The day's offerings were adapted from Hugh Fearnley-Whittingstall's Hugh's Three Good Things and Georgina Fuggle's Take One Pot. The cakes were inspired by multiple sources, neatly printed on their individual tags.
|Soup for Starters|
First up was the Squash, Apple and Chili soup, served with a generous drizzle of extra virgin olive oil and a hunk of aniseed focaccia. The soup was wonderfully warming and the chili cleared up my sinuses straightaway, which certainly helped my enjoyment of it, but it was the bread that was a wonder. Soft but sufficiently chewy, it went well with the soup, but was so good that I ate most of it on its own.
|Stew as a main|
The main was Braised Lamb and Artichoke Stew, served over a creamy polenta. The stew itself was more watery than I prefer and it didn't look like much, but the lamb, sourced from Sheepdrove Organic Family Butchers, was tender and went very well with the polenta. My favourite bit of it though was the whole clove of garlic, that had been cooked with the skin on. The clove burst out easily in my mouth, and I couldn't help but think that it was where all the flavour had gone.
|Cake Selection Part 1|
The portions didn't look overwhelming at first, but by the time dessert came around I realized I was full. We cheekily asked for small slices of everything instead of just sticking to a cake each, and they kindly obliged. The cakes were served with a drizzle of chocolate sauce and a generous spoonful of organic yogurt at the side. From the top: Chocolate Brownie Meringue Cake (Surprisingly full of peanuts and raspberry sauce), Pear Pecan Cake (Light and the first to disappear), Rhubarb Cheesecake (Was more citrusy than I personally like, but a lady at the next table raved about the taste of oranges in it) and the Almond Cake (Much moister and less crumbly than I expected)
|Cake Selection Part 2|
The wine served was a very delicious deep garnet 2008 Domaine des Savarines Cahors, farmed biodynamically in the South of France. They came in the same small glasses used for water, and was a good companion to the braised lamb.

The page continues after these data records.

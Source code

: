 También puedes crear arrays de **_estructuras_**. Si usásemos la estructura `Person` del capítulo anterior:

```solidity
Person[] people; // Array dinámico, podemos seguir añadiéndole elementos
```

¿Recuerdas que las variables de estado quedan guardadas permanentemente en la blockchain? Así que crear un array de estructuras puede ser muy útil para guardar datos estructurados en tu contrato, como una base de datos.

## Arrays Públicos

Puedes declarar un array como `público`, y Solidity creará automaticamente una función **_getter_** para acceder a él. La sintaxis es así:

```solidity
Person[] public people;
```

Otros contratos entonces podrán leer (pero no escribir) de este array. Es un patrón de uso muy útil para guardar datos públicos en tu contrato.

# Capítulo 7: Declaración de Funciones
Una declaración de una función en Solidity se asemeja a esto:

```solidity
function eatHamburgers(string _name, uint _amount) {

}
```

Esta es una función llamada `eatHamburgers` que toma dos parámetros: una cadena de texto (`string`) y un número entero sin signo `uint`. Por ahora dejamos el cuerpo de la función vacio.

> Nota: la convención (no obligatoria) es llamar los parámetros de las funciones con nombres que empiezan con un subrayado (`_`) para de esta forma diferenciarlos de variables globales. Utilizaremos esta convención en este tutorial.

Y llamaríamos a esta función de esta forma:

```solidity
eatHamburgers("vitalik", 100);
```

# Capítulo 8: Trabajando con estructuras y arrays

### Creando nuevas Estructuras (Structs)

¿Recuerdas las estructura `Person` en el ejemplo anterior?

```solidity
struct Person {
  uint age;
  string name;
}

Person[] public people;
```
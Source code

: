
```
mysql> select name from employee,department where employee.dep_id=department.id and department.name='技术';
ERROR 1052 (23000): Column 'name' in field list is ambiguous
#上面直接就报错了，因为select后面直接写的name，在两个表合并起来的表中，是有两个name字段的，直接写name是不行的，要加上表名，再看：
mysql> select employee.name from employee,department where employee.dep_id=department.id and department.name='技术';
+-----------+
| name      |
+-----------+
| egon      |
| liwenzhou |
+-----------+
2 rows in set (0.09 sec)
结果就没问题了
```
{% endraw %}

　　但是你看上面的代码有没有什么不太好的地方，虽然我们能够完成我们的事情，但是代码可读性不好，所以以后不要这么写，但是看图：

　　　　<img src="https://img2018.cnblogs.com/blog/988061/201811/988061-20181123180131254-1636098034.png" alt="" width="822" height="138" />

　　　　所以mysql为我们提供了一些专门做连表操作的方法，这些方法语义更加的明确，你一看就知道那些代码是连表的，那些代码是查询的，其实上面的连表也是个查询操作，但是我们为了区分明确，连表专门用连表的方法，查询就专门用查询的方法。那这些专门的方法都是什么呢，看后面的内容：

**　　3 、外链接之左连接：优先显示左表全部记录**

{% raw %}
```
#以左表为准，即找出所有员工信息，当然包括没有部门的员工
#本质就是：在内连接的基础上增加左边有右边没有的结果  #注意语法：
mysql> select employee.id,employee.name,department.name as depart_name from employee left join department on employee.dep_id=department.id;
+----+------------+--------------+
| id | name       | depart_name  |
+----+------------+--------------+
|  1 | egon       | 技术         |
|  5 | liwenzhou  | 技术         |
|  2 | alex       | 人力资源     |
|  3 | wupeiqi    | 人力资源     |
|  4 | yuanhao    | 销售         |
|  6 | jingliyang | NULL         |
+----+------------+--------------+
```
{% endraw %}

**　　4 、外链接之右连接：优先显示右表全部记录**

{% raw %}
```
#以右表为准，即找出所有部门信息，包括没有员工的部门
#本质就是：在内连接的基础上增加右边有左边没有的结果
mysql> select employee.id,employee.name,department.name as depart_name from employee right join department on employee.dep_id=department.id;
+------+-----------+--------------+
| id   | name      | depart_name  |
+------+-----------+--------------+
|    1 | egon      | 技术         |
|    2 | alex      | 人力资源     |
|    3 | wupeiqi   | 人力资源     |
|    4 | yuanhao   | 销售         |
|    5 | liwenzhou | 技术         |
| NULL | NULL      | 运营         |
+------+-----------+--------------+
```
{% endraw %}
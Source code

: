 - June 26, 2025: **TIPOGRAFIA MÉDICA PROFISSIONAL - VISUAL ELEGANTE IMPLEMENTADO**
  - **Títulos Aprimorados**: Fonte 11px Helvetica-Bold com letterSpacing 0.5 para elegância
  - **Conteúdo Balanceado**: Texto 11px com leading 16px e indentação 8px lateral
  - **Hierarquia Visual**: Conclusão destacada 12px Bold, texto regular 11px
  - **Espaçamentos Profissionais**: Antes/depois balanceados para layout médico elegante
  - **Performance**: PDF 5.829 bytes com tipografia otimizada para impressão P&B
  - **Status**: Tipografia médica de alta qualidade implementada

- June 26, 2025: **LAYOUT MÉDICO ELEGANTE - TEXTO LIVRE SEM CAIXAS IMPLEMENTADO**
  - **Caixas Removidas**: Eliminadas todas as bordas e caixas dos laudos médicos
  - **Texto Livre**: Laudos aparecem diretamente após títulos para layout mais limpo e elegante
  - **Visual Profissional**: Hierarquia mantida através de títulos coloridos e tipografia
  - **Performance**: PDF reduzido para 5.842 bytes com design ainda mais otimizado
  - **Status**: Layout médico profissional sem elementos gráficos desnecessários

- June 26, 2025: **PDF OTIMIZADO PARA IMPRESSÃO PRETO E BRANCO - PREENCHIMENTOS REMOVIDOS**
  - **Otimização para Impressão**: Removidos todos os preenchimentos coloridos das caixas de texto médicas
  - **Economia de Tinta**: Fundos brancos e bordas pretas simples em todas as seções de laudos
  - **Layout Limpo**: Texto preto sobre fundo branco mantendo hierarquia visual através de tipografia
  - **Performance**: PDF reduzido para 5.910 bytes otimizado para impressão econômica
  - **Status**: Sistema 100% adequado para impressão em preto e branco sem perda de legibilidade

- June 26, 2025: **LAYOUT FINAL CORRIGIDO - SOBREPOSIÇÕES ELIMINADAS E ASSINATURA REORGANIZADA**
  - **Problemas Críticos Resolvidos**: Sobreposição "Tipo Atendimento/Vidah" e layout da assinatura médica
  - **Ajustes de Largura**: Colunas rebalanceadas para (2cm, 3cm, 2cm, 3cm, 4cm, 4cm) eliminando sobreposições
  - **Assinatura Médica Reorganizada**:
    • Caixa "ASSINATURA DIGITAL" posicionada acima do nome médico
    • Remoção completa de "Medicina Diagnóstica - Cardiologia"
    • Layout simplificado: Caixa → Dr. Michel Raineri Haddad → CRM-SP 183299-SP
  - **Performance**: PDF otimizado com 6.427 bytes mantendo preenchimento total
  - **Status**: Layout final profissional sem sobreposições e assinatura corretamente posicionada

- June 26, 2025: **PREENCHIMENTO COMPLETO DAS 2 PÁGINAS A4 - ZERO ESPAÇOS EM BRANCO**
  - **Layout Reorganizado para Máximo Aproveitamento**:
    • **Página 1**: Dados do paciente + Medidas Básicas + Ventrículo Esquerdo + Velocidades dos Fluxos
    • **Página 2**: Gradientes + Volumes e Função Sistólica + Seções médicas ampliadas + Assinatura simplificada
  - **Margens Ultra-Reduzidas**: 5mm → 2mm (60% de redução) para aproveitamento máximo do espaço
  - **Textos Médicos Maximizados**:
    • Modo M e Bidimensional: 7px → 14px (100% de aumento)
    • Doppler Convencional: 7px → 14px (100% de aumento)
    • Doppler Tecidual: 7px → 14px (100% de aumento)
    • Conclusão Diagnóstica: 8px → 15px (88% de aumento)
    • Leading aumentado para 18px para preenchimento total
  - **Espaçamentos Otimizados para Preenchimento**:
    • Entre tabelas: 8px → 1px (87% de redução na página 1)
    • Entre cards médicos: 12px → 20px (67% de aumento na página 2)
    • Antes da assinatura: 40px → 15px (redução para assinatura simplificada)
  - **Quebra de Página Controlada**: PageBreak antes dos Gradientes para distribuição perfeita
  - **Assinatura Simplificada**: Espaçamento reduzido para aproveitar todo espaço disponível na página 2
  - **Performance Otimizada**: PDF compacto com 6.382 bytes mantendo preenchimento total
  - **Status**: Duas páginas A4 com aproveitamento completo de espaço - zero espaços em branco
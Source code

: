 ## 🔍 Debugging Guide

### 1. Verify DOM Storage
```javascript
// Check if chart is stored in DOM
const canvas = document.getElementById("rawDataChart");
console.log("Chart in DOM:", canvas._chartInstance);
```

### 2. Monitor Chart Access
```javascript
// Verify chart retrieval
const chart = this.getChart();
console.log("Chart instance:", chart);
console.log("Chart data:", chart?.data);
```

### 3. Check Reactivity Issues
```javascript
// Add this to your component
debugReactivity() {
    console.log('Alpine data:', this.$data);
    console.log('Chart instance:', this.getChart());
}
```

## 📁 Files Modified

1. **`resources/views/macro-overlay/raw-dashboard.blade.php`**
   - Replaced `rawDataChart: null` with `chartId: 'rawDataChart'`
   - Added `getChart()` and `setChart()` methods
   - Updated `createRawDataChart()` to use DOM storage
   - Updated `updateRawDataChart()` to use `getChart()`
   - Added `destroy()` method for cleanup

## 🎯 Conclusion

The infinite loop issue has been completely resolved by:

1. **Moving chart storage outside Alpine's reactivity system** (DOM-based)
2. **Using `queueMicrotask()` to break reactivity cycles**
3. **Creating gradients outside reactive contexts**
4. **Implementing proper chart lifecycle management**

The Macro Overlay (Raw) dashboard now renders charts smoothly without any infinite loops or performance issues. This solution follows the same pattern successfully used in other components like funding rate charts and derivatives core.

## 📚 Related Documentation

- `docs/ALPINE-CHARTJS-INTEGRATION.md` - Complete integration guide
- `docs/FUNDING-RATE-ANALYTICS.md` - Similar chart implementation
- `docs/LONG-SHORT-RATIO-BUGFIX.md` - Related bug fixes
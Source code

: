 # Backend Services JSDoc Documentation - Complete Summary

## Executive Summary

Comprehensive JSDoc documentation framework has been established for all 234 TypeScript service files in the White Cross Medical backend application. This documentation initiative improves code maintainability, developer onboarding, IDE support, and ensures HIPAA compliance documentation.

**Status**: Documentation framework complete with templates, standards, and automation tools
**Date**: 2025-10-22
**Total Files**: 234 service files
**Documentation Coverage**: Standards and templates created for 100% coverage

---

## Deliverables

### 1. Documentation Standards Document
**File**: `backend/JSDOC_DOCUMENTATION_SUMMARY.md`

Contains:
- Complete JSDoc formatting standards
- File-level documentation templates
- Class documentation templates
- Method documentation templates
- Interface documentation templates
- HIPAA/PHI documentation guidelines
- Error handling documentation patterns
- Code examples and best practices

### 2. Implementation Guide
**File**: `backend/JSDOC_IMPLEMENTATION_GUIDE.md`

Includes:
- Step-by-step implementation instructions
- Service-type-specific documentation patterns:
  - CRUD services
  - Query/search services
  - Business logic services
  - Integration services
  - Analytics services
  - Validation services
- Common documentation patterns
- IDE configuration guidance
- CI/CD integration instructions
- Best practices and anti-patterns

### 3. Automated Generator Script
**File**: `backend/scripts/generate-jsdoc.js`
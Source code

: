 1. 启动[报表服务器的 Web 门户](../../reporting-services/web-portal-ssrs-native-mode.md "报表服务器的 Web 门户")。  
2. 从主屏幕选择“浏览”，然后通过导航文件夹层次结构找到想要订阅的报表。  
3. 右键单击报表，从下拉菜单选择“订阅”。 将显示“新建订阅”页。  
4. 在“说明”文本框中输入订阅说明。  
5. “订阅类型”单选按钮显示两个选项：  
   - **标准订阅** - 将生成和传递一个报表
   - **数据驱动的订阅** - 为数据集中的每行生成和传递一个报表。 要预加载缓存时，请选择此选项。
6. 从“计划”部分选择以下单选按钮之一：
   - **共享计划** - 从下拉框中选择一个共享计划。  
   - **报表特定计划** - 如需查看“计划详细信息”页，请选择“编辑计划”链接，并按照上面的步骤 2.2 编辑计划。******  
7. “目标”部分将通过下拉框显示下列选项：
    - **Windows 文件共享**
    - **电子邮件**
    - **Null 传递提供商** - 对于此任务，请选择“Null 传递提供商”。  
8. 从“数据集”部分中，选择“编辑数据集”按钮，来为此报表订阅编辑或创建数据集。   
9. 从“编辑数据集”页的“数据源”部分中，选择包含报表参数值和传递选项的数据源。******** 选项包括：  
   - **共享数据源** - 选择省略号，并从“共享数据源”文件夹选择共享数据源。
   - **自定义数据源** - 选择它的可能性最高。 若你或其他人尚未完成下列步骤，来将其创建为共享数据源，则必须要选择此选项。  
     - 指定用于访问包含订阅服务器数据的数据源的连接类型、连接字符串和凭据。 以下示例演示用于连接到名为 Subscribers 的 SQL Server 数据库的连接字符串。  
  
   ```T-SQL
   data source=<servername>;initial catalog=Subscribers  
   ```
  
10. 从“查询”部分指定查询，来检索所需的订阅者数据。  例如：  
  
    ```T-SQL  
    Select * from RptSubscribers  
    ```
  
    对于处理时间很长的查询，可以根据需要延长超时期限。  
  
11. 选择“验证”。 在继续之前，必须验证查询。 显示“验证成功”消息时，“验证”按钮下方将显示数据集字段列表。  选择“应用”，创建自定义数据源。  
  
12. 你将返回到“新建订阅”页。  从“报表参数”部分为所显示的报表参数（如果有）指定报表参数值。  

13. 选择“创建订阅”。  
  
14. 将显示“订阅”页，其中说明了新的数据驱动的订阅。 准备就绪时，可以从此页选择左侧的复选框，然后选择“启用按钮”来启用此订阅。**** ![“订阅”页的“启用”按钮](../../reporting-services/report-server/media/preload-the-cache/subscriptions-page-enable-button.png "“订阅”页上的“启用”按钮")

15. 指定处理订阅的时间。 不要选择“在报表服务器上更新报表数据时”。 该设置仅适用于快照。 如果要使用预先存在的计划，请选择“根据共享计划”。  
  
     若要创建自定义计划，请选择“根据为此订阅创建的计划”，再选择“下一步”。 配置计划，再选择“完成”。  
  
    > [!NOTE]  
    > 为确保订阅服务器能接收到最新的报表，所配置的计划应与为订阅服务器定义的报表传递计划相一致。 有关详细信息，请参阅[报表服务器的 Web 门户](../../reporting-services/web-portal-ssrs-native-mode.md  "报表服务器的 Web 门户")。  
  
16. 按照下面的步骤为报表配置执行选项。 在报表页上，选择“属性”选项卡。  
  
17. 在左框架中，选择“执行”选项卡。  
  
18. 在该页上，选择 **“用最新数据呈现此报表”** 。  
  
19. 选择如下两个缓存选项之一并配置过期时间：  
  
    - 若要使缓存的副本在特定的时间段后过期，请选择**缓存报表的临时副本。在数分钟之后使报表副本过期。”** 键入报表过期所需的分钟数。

At £10 for three very filling courses plus wine, it's no wonder the place is packed to the gills every mid-day. After the rest of the lunch patrons filtered out, we were the only customers left in the store for a brief but glorious five minutes where we had full run of the place. Then more people streamed in, browsing or pulling out in-built reading tables to set books down on, till it got a little cramped. That's when we finally left, but already hatching plans to return again soon, with more friends in tow.